Minding the gaps: health financing, universal health coverage and gender
Health Policy and Planning, czx063, https://doi.org/10.1093/heapol/czx063
Following a RinGs webinar on health financing and gender in 2015, this paper reflects on why we need to focus on gender in moving towards Universal Health Coverage (UHC), based on the inputs of a panel of health financing and gender experts.
Key messages in the paper are:
- Insufficient attention has been paid to the interaction of gender and health financing; we call for better collaboration to fill this gap.
- While Universal Health Coverage (UHC) emphasizes equity, some groups have higher health needs and lower financing capabilities than others; this implies the need for progressive universalism, which puts the needs of vulnerable groups like women and children first.
- Broad recommendations from our review include public financing of health care services with resources mobilized from progressive taxation of income and wealth; firm action by governments to regulate the private health sector, especially in the area of price controls; attention to coverage of different groups of women when implementing health financing reforms; and social protection schemes that go beyond women from households below the poverty line and with packages covering more than maternal health.
- The underlying political and social determinants that undermine access for vulnerable and marginalized groups (e.g. poor indigenous women, adolescents) must also be tackled to achieve the broader equity and effectiveness goals of UHC.
You can access the full paper here.
In a webinar in 2015 on health financing and gender, the question was raised why we need to focus on gender, given that a well-functioning system moving towards Universal Health Coverage (UHC) will automatically be equitable and gender balanced. This article provides a reflection on this question from a panel of health financing and gender experts.
We trace the evidence of how health-financing reforms have impacted gender and health access through a general literature review and a more detailed case-study of India. We find that unless explicit attention is paid to gender and its intersectionality with other social stratifications, through explicit protection and careful linking of benefits to needs of target populations (e.g. poor women, unemployed men, female-headed households), movement towards UHC can fail to achieve gender balance or improve equity, and may even exacerbate gender inequity. Political trade-offs are made on the road to UHC and the needs of less powerful groups, which can include women and children, are not necessarily given priority.
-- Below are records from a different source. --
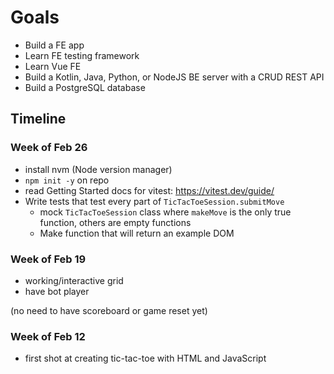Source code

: # Goals

- Build a FE app
- Learn FE testing framework
- Learn Vue FE
- Build a Kotlin, Java, Python, or NodeJS BE server with a CRUD REST API
- Build a PostgreSQL database


## Timeline

### Week of Feb 26
- install nvm (Node version manager)
- `npm init -y` on repo
- read Getting Started docs for vitest: https://vitest.dev/guide/
- Write tests that test every part of `TicTacToeSession.submitMove`
    - mock `TicTacToeSession` class where `makeMove` is the only true function, others are empty functions
    - Make function that will return an example DOM

### Week of Feb 19
- working/interactive grid
- have bot player

(no need to have scoreboard or game reset yet)

### Week of Feb 12
- first shot at creating tic-tac-toe with HTML and JavaScript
We identify the need for closer collaboration between health economists and gender experts, and highlight a number of research gaps in this field which should be addressed. While some aspects of cost sharing and some analysis of expenditure on maternal and child health have been analysed from a gender perspective, there is a much richer set of research questions to be explored to guide policy making. Given the political nature of UHC decisions, political economy as well as technical research should be prioritized.
We conclude that countries should adopt an equitable approach towards achieving UHC and, therefore, prioritize high-need groups and those requiring additional financial protection, in particular women and children. This constitutes the ‘progressive universalism’ advocated for by the 2013 Lancet Commission on Investing in Health.